But post-Cold War America was strong and Iran was weak. Is Europe even unified enough to be able to look on America as a rogue state? Much will depend on whether it is able to formulate a united defence strategy, made more likely by Russia’s aggression from the east. It is also a matter of its ability to pre-emptively open up new strategic alliances in the far east and in Latin America. By securing a tangible alternative for defence, energy and trade, Europe has a real chance to envision itself as a big player in a new world where America is not the singular exporter of democracy. As of now, America still supplies over half of NATO’s arms, its nuclear capability far outstrips both France and Britain combined, and Russian energy still warms European homes and offices. There may still be some ways to go before the emergence of the kind of self-sufficiency required for America to be acknowledged in Europe as a genuine rogue state.

As for how America will cope under a righteous, labelling gaze, it is still too early to tell if any of the strategies identified above will be deployed. After all, America is still a global power, and this means it has less of a reason to be creative in flouting international norms (the long list of environmental, international criminal and human rights treaties that the United States refuses to ratify speaks for itself). But a big part of acting rogue is to be regionalist. The big 5 (perhaps with the exception of Iran) do not seek world hegemony, merely to exist in a way that does not signal a pre-existing agreement or acceding of the prevailing international norms.
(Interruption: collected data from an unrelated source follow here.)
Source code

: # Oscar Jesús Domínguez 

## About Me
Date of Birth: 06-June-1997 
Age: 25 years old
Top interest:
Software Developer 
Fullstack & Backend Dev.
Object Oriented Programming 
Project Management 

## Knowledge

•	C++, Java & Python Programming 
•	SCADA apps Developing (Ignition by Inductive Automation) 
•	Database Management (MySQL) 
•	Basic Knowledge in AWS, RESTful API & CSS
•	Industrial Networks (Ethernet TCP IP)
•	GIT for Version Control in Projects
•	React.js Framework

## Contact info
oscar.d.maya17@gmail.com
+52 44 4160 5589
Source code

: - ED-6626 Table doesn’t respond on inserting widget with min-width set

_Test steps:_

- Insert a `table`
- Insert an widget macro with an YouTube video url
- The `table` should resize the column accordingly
Whilst some might see Trump’s wavering support for Ukraine as America’s official retreat from the world stage, Litwak observes that America’s “shift from…globalism to regionalism can be traced to the early Bush administration.” He cites the “New Defence Strategy” in which the U.S. force structure was reduced by 25%. Does this conservatism still hold? According to USAspending.gov, from 2024 to 2025, 9 trillion USD of defence spending was slashed. But if we look at the the actual amount dedicated to international security assistance, nothing much has changed and the value still falls under the 10 billion to 20 billion ballpark. That the United States will be more selective in whom it throws in with does not mean that it will henceforth cease to defend its stategic interests overseas. It is therefore still too early to say if America will turn out to be a more militarily restrained, regional rogue state like Iran which “rogues by example” – that is, be unlikeable by enacting a paradigm of anti-normativity without being actively aggressive.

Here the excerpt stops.